[EXERCISE INPUTS — start]

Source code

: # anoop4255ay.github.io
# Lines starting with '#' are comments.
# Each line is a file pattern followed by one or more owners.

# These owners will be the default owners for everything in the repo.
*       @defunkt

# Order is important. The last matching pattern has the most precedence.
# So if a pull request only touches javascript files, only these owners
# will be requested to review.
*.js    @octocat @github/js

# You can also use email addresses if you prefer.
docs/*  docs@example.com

[EXERCISE INPUTS — finish]
[EXERCISE INPUTS — start]

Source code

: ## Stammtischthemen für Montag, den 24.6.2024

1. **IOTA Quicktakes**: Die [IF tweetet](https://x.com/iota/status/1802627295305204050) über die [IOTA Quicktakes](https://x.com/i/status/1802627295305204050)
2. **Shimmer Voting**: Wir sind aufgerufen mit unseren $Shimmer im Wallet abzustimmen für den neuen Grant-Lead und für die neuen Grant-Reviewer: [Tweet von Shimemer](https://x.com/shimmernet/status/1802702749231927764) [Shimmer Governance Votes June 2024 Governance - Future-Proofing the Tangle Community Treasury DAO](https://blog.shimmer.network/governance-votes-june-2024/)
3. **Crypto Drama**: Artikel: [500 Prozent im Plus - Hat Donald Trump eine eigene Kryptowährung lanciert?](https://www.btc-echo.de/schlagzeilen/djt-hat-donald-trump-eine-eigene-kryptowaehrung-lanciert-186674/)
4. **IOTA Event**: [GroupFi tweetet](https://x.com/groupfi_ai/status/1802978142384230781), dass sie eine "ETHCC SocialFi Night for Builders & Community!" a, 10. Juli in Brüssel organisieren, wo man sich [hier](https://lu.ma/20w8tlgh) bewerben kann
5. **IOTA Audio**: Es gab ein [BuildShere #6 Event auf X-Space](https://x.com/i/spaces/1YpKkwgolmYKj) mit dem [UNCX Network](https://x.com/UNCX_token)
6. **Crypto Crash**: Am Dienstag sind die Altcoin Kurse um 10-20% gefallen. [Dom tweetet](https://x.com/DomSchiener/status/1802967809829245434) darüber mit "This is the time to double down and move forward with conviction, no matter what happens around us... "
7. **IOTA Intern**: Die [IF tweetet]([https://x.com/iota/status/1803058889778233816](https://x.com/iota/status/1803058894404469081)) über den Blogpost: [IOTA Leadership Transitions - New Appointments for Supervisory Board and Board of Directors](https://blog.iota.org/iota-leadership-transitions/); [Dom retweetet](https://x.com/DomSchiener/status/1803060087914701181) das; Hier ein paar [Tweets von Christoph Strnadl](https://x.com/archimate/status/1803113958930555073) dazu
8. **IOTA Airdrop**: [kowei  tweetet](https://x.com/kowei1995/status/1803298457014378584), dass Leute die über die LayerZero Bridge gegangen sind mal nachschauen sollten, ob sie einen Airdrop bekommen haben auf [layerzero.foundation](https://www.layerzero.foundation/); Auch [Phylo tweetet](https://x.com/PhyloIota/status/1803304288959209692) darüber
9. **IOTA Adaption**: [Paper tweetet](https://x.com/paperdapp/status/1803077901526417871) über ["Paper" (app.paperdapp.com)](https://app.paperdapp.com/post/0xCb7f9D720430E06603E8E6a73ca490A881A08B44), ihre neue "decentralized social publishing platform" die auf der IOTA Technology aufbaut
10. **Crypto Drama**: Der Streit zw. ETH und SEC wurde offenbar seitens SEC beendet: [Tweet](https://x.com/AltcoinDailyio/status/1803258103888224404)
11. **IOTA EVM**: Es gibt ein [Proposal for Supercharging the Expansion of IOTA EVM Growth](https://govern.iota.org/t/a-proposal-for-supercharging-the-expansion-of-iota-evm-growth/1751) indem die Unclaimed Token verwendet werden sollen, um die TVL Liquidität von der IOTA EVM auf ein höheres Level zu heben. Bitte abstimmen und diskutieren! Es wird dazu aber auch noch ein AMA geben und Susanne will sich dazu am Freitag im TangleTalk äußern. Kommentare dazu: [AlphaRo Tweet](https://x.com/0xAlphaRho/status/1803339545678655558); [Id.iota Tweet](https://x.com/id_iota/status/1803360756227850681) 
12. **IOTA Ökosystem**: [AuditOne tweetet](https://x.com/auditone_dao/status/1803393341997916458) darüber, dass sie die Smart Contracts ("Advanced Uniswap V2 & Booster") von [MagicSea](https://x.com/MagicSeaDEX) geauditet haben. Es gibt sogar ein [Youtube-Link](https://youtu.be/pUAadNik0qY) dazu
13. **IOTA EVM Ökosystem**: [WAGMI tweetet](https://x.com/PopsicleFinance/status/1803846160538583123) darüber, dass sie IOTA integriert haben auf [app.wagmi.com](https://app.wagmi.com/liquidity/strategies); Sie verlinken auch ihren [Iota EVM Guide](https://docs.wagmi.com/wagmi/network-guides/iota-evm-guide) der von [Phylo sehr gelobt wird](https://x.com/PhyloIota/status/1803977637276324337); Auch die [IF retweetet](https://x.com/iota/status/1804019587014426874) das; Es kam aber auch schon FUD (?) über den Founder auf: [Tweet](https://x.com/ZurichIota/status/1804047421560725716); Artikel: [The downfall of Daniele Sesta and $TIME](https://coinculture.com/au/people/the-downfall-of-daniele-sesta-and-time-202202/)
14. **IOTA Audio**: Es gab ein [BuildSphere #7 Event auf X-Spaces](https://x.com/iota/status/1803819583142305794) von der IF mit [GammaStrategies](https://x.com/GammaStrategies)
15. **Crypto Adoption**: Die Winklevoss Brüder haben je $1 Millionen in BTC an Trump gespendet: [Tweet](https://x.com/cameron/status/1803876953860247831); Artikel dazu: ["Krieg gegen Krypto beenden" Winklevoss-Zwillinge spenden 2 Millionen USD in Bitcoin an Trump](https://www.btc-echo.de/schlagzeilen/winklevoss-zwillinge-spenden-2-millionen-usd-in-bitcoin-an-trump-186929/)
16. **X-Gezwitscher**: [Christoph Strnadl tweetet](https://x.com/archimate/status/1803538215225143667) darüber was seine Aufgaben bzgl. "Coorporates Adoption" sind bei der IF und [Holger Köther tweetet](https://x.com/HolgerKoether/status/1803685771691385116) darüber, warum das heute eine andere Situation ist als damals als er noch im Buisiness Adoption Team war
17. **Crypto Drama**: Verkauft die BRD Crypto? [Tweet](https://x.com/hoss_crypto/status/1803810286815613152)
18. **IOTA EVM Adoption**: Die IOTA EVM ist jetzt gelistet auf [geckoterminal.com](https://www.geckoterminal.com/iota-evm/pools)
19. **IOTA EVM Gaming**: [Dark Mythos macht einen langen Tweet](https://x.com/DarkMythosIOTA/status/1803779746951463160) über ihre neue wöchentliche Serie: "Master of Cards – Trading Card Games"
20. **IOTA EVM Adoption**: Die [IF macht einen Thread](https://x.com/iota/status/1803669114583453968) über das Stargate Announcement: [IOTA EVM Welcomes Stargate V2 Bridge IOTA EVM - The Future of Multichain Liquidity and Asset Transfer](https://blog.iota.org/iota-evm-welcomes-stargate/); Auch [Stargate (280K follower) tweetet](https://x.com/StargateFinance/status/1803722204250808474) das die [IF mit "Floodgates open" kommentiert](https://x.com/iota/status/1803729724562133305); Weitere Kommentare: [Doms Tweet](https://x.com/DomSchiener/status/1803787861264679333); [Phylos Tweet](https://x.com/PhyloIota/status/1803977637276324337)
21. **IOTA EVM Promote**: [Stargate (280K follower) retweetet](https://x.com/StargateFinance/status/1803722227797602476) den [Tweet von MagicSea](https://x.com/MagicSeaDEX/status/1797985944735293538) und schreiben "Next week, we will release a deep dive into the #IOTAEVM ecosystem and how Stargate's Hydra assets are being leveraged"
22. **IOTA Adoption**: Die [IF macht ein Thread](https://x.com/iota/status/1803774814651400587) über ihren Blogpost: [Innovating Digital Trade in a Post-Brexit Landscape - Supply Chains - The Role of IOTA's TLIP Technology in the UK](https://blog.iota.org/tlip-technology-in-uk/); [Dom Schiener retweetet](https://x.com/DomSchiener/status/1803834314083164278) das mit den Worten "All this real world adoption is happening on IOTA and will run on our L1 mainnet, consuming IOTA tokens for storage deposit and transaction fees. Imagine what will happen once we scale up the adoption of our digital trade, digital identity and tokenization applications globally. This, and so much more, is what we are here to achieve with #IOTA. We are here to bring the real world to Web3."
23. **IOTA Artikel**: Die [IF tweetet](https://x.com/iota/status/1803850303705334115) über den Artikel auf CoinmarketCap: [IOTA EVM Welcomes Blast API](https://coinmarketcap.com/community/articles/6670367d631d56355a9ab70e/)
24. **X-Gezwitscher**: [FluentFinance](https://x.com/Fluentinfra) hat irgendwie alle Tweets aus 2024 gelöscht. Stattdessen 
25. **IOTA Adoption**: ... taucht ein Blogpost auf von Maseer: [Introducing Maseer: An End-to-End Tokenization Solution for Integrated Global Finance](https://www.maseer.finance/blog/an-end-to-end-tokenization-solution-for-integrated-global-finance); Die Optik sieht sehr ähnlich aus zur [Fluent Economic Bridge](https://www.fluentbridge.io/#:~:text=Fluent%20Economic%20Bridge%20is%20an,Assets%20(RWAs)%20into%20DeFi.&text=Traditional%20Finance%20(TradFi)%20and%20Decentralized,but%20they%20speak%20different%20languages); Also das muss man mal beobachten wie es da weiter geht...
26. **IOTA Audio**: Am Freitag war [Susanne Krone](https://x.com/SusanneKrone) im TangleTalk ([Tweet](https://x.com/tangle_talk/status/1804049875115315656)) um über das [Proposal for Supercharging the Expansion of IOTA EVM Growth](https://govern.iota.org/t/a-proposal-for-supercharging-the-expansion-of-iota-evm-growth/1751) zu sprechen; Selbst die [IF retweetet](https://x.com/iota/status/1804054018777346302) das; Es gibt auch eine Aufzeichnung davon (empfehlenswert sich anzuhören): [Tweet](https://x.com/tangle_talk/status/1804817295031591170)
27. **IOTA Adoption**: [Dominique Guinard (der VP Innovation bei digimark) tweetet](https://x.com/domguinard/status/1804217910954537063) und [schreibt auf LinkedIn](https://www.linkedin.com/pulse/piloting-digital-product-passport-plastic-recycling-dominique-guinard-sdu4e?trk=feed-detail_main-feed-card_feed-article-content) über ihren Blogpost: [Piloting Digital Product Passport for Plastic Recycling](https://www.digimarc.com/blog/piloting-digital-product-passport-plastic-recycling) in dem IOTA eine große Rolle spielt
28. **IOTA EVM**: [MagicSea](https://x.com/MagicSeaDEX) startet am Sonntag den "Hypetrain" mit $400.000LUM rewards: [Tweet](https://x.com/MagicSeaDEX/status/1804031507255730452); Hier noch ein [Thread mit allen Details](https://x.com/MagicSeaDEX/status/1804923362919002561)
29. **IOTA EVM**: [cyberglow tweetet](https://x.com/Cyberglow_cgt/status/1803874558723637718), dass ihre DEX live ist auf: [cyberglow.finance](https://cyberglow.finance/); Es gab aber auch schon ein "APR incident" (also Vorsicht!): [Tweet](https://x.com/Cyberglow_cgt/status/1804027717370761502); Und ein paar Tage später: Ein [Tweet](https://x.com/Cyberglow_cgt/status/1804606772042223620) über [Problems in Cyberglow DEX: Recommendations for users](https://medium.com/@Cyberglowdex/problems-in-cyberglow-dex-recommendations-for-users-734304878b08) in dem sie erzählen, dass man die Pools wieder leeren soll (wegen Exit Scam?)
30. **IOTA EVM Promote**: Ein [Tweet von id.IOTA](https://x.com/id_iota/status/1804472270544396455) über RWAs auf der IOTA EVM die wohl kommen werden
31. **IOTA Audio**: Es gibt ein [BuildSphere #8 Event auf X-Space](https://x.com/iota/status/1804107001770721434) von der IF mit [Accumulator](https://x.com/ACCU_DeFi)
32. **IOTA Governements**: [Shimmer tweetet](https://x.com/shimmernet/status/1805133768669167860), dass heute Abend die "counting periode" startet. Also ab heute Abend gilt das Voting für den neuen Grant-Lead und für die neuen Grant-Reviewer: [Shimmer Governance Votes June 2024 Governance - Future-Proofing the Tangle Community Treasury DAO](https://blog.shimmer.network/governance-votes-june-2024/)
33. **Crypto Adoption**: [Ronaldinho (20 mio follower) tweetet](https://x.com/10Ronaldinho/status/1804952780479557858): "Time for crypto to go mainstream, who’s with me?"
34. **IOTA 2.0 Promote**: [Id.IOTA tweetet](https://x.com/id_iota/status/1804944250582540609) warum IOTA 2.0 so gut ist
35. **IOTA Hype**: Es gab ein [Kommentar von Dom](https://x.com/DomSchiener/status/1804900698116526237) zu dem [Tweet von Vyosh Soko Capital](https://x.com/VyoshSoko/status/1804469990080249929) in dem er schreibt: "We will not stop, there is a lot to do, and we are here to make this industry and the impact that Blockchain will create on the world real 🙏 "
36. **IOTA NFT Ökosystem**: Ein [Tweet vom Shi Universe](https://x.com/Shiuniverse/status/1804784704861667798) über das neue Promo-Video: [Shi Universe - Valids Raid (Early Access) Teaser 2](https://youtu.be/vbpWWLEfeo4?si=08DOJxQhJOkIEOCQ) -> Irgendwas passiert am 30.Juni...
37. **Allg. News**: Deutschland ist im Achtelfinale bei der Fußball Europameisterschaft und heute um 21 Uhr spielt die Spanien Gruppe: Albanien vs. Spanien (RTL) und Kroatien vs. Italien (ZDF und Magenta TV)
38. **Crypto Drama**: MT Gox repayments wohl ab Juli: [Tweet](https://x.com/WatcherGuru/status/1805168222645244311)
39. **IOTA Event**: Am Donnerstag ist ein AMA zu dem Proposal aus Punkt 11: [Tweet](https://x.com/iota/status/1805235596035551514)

[EXERCISE INPUTS — finish]

WHAT YOU ARE ASKED TO DO — Go through the records above and return each line in which the word "Kommentare" occurs.

PROBLEM SOLUTION —
11. **IOTA EVM**: Es gibt ein [Proposal for Supercharging the Expansion of IOTA EVM Growth](https://govern.iota.org/t/a-proposal-for-supercharging-the-expansion-of-iota-evm-growth/1751) indem die Unclaimed Token verwendet werden sollen, um die TVL Liquidität von der IOTA EVM auf ein höheres Level zu heben. Bitte abstimmen und diskutieren! Es wird dazu aber auch noch ein AMA geben und Susanne will sich dazu am Freitag im TangleTalk äußern. Kommentare dazu: [AlphaRo Tweet](https://x.com/0xAlphaRho/status/1803339545678655558); [Id.iota Tweet](https://x.com/id_iota/status/1803360756227850681) 
20. **IOTA EVM Adoption**: Die [IF macht einen Thread](https://x.com/iota/status/1803669114583453968) über das Stargate Announcement: [IOTA EVM Welcomes Stargate V2 Bridge IOTA EVM - The Future of Multichain Liquidity and Asset Transfer](https://blog.iota.org/iota-evm-welcomes-stargate/); Auch [Stargate (280K follower) tweetet](https://x.com/StargateFinance/status/1803722204250808474) das die [IF mit "Floodgates open" kommentiert](https://x.com/iota/status/1803729724562133305); Weitere Kommentare: [Doms Tweet](https://x.com/DomSchiener/status/1803787861264679333); [Phylos Tweet](https://x.com/PhyloIota/status/1803977637276324337)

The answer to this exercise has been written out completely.